* _Exercise prompt_
Search the data for the string "それ以上の" and extract every line where it appears.

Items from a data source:
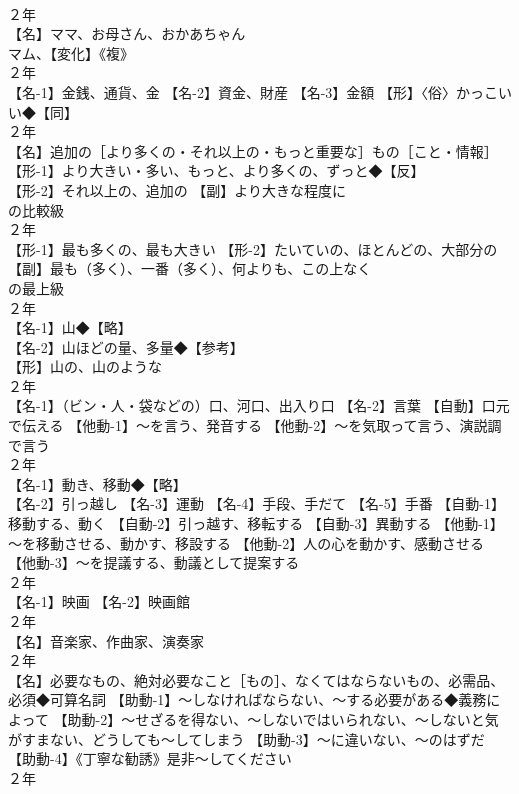 \documentclass[8pt]{extreport}
\begin{document}
\begin{CJK}{UTF8}{min}
\\	２年	
\\	【名】ママ、お母さん、おかあちゃん 
\\	マム、【変化】《複》
\\	２年	
\\	【名-1】金銭、通貨、金 【名-2】資金、財産 【名-3】金額 【形】〈俗〉かっこいい◆【同】
\\	２年	
\\	【名】追加の［より多くの・それ以上の・もっと重要な］もの［こと・情報］ 【形-1】より大きい・多い、もっと、より多くの、ずっと◆【反】
\\	【形-2】それ以上の、追加の 【副】より大きな程度に
\\	の比較級
\\	２年	
\\	【形-1】最も多くの、最も大きい 【形-2】たいていの、ほとんどの、大部分の 【副】最も（多く）、一番（多く）、何よりも、この上なく
\\	の最上級
\\	２年	
\\	【名-1】山◆【略】
\\	【名-2】山ほどの量、多量◆【参考】
\\	【形】山の、山のような
\\	２年	
\\	【名-1】（ビン・人・袋などの）口、河口、出入り口 【名-2】言葉 【自動】口元で伝える 【他動-1】～を言う、発音する 【他動-2】～を気取って言う、演説調で言う
\\	２年	
\\	【名-1】動き、移動◆【略】
\\	【名-2】引っ越し 【名-3】運動 【名-4】手段、手だて 【名-5】手番 【自動-1】移動する、動く 【自動-2】引っ越す、移転する 【自動-3】異動する 【他動-1】～を移動させる、動かす、移設する 【他動-2】人の心を動かす、感動させる 【他動-3】～を提議する、動議として提案する
\\	２年	
\\	【名-1】映画 【名-2】映画館
\\	２年	
\\	【名】音楽家、作曲家、演奏家
\\	２年	
\\	【名】必要なもの、絶対必要なこと［もの］、なくてはならないもの、必需品、必須◆可算名詞 【助動-1】～しなければならない、～する必要がある◆義務によって 【助動-2】～せざるを得ない、～しないではいられない、～しないと気がすまない、どうしても～してしまう 【助動-3】～に違いない、～のはずだ 【助動-4】《丁寧な勧誘》是非～してください
\\	２年	

\end{CJK}
\end{document}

* _Answer box_
\\	【名】追加の［より多くの・それ以上の・もっと重要な］もの［こと・情報］ 【形-1】より大きい・多い、もっと、より多くの、ずっと◆【反】
\\	【形-2】それ以上の、追加の 【副】より大きな程度に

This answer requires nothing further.